Noble left-wing ends always justify odious means, in this case projecting one’s own conspiracist efforts by smearing innocent others as conspiracists.
For the last five years, the
Left—defined as the fusion of the mainstream media, Silicon Valley, the
radical new Democratic Party, and the vestigial Hillary Clinton
machine—has crafted all sorts of conspiracies to destroy their perceived
conservative enemies.
Their method has focused on one major
projection: alleging conspiracy on the part of others, which is a kind
of confirmation of their own conspiracies to destroy their opponents in
general, and Donald Trump in particular.
Now they have been caught admitting
to such nefariousness. Apparently, they still are exuberant about their
slick shamelessness and simply can’t keep quiet. Or they believe
radically changed conditions, such as the implosion of the Biden
Administration, prompt necessary admissions.
Hillary’s the One
For nearly five years anyone who
objected that the partisan Christopher Steele and his “dossier” were
fraudulent, that Glenn Simpson’s Fusion GPS was a paid opposition hit
team, and their joint birthing of “Trump-Russia collusion” was a myth,
was smeared as a denialist or conspiracist.
But examine what has transpired since
2016. Special Counsel Robert Mueller’s 22-month investigation found
nothing. Mueller in congressional testimony was either addled or
disingenuous. He even claimed he knew nothing of Fusion GPS or the
dossier, the twin catalysts for his own investigation.

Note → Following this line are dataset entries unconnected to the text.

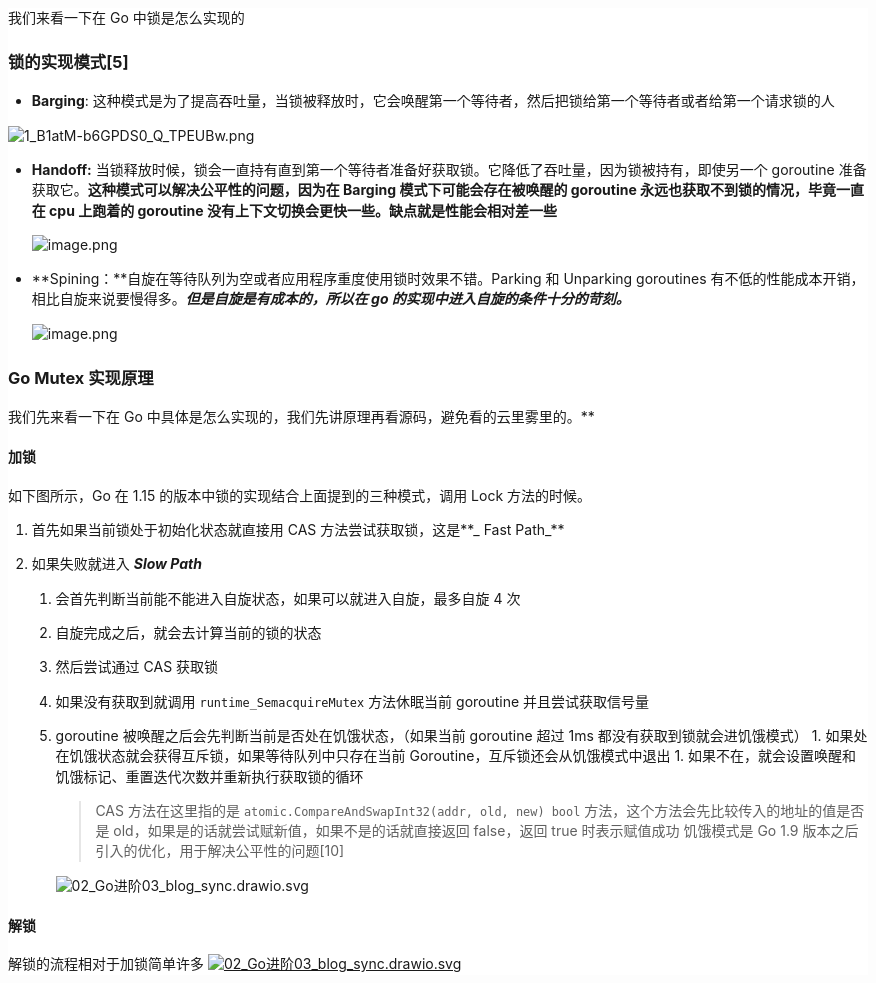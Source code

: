 我们来看一下在 Go 中锁是怎么实现的

### 锁的实现模式[5]

- **Barging**: 这种模式是为了提高吞吐量，当锁被释放时，它会唤醒第一个等待者，然后把锁给第一个等待者或者给第一个请求锁的人

![1_B1atM-b6GPDS0_Q_TPEUBw.png](D:\www\Snail\Go学习笔记\images\1608967840701-d8c54ee4-964b-49d0-8fab-6f98dd777fd2.png)

- **Handoff:** 当锁释放时候，锁会一直持有直到第一个等待者准备好获取锁。它降低了吞吐量，因为锁被持有，即使另一个 goroutine 准备获取它。**这种模式可以解决公平性的问题，因为在 Barging 模式下可能会存在被唤醒的 goroutine 永远也获取不到锁的情况，毕竟一直在 cpu 上跑着的 goroutine 没有上下文切换会更快一些。缺点就是性能会相对差一些**

  ![image.png](D:\www\Snail\Go学习笔记\images\1608967902210-d4c2937f-56fd-49e8-a5a3-903bec31e6fc.png)

- **Spining：**自旋在等待队列为空或者应用程序重度使用锁时效果不错。Parking 和 Unparking goroutines 有不低的性能成本开销，相比自旋来说要慢得多。***但是自旋是有成本的，所以在 go 的实现中进入自旋的条件十分的苛刻。***

  ![image.png](D:\www\Snail\Go学习笔记\images\1608967913891-eb4cf780-6ffd-4a2d-a3d5-8e05d7e3fce3.png)

### Go Mutex 实现原理

我们先来看一下在 Go 中具体是怎么实现的，我们先讲原理再看源码，避免看的云里雾里的。**

#### 加锁

如下图所示，Go 在 1.15 的版本中锁的实现结合上面提到的三种模式，调用 Lock 方法的时候。

1. 首先如果当前锁处于初始化状态就直接用 CAS 方法尝试获取锁，这是**_ Fast Path_**

2. 如果失败就进入 ***Slow Path***

   1. 会首先判断当前能不能进入自旋状态，如果可以就进入自旋，最多自旋 4 次

   2. 自旋完成之后，就会去计算当前的锁的状态

   3. 然后尝试通过 CAS 获取锁

   4. 如果没有获取到就调用 `runtime_SemacquireMutex` 方法休眠当前 goroutine 并且尝试获取信号量

   5. goroutine 被唤醒之后会先判断当前是否处在饥饿状态，（如果当前 goroutine 超过 1ms 都没有获取到锁就会进饥饿模式） 1. 如果处在饥饿状态就会获得互斥锁，如果等待队列中只存在当前 Goroutine，互斥锁还会从饥饿模式中退出 1. 如果不在，就会设置唤醒和饥饿标记、重置迭代次数并重新执行获取锁的循环

      > CAS 方法在这里指的是 `atomic.CompareAndSwapInt32(addr, old, new) bool` 方法，这个方法会先比较传入的地址的值是否是 old，如果是的话就尝试赋新值，如果不是的话就直接返回 false，返回 true 时表示赋值成功
      > 饥饿模式是 Go 1.9 版本之后引入的优化，用于解决公平性的问题[10]

      ![02_Go进阶03_blog_sync.drawio.svg](D:\www\Snail\Go学习笔记\images\1608970759375-09d8cda7-77ac-48d3-b2f3-b8890e927bd4.svg)

      

#### 解锁

解锁的流程相对于加锁简单许多
[![02_Go进阶03_blog_sync.drawio.svg](D:\www\Snail\Go学习笔记\images\1608978117259-455cf28e-aa1e-46cf-8fd6-6040ed6c0a7a.svg)](https://mohuishou-blog-sz.oss-cn-shenzhen.aliyuncs.com/image/1608978117259-455cf28e-aa1e-46cf-8fd6-6040ed6c0a7a.svg)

The more Mueller meandered, the more
it was clear that his henchman, partisan lawyer Andrew Weissmann, had
hijacked the left-wing “All-Star” and “Dream Team” of lawyers and was
running the charade. The more the Left boasted of the legal eagles set
to tear apart Trump, the more glaring their failure to find any such
evidence supporting their conspiracies.
Christopher Steele, once the object
of left-wing adulation who sought to warp the 2016 election by leaking
his smears, is now a pariah. Indeed, he is relegated to the clown-like
status of a Michael Avenatti. Steele has testified to what we already
knew: He has no notes or sources to substantiate his ludicrous file.
One of his two “Russian sources” turned out to be a left-wing minor researcher at the liberal Brookings Institution, Igor Danchenko. He
is now under indictment for lying. The other is a former Clinton
operative Charles Dolan. He now admits he has worked for the Russian
government and its affiliates for years.
So ponder that creepy circular firing
squad: Hillary Clinton paid for Christopher Steele to find dirt on
Donald Trump. She hid her checks by using the firewalls of the
Democratic National Committee, the Perkins Coie law firm, and Fusion
GPS.
Steele, who had not been in Russia in
years, simply concocted the story, in part from the fantasies of a
Clinton employee! So in the end, Hillary sought to smear Trump with a
phony charge of Russian collusion by colluding herself with the Russians, albeit through various firewalls!
When the investigators found nothing
for their $40 million investment, serial leaking, and character
assassination, when the author of the slanders cannot even point to a
single source, and when his two informants are either under indictment
or worked for both Hillary Clinton and the Russian government, then the
accusers of conspiracy stand so accused.
Gasbags Gaslighting
When Donald Trump alleged that he had
been wiretapped—apparently tipped off by a whistleblower—the country
had a good belly laugh. Trump was deemed paranoid, a nut. Why would
anyone in the lame-duck Obama Administration bureaucracy or the Clinton
campaign have sought to monitor Trump’s communications? Who would even
have had electronic access to such top-secret confidential communications, the very Domain Name System logs of candidate and then President Trump?
But now we know that one Michael
Sussmann—working again for Perkins Coie, and being paid by the DNC, as a
front for candidate Clinton—contacted “techies” who as contractors had
access to Trump’s most confidential and private communications.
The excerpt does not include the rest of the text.